__WORK INSTRUCTIONS__
Find and copy each line of the records where the string "MAPI" shows up.

(Beginning of DATASET EXCERPTS)

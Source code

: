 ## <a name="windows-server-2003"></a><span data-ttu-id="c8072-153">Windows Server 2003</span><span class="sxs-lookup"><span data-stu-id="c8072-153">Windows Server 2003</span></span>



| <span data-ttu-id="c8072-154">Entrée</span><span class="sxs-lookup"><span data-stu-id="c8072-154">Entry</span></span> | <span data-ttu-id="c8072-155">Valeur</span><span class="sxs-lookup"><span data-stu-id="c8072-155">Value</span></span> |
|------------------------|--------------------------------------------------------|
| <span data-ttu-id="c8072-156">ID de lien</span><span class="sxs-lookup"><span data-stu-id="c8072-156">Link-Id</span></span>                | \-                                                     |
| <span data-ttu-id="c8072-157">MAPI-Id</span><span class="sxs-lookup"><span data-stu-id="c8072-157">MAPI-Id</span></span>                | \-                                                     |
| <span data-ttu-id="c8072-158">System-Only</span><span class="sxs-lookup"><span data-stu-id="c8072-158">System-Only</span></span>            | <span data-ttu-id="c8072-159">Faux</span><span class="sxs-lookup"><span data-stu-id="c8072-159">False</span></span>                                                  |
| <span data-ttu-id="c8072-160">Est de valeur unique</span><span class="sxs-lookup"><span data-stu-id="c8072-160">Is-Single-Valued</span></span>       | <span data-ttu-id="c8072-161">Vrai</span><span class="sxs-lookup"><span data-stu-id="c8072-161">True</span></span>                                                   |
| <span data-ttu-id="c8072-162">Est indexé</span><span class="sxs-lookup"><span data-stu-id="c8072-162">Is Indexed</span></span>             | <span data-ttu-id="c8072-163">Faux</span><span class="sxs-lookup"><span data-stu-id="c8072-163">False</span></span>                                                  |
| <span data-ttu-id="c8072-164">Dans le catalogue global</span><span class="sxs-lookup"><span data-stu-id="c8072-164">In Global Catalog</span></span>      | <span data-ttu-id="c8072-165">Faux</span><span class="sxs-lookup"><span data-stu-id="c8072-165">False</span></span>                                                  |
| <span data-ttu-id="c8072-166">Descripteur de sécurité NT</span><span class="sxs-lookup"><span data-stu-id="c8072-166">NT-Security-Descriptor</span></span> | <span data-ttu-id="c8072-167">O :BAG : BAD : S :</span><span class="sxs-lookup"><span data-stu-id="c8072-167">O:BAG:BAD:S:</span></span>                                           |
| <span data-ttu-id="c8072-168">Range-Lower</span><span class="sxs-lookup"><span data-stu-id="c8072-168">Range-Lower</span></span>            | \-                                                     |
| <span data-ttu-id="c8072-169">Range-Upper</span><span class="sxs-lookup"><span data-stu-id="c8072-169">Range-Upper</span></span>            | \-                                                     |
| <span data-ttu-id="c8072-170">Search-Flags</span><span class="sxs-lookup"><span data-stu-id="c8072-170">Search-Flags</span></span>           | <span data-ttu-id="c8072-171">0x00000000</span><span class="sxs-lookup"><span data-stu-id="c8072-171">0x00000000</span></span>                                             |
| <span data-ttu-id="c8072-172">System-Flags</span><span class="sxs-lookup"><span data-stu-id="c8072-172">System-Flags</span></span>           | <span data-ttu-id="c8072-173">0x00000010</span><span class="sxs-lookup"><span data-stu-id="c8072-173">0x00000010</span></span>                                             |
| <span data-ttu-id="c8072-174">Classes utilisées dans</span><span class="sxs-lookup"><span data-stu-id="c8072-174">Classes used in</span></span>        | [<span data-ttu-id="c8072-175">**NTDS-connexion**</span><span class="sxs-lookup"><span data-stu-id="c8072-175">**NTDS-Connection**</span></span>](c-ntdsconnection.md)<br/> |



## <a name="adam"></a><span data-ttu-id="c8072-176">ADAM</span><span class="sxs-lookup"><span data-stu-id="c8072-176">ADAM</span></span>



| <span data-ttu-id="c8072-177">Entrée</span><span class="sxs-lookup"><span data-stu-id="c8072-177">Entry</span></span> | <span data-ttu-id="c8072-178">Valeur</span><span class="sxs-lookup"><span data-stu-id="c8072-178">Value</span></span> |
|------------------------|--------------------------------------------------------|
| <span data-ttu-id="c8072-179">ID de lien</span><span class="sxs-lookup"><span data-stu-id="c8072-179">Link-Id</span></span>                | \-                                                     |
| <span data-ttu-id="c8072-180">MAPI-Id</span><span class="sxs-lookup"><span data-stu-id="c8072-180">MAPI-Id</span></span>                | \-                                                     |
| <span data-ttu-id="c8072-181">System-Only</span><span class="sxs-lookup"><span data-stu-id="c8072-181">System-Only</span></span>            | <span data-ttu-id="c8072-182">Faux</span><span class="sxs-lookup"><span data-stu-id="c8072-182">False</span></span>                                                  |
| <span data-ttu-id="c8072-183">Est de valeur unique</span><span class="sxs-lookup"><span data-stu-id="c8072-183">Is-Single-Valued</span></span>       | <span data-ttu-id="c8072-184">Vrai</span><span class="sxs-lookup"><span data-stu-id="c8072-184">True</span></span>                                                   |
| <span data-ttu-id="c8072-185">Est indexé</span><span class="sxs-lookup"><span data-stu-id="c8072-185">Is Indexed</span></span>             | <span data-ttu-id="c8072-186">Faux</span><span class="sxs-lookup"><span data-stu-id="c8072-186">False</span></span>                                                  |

(End of DATASET EXCERPTS)

__RESPONSE FOR THIS EXERCISE__
| <span data-ttu-id="c8072-157">MAPI-Id</span><span class="sxs-lookup"><span data-stu-id="c8072-157">MAPI-Id</span></span>                | \-                                                     |
| <span data-ttu-id="c8072-180">MAPI-Id</span><span class="sxs-lookup"><span data-stu-id="c8072-180">MAPI-Id</span></span>                | \-                                                     |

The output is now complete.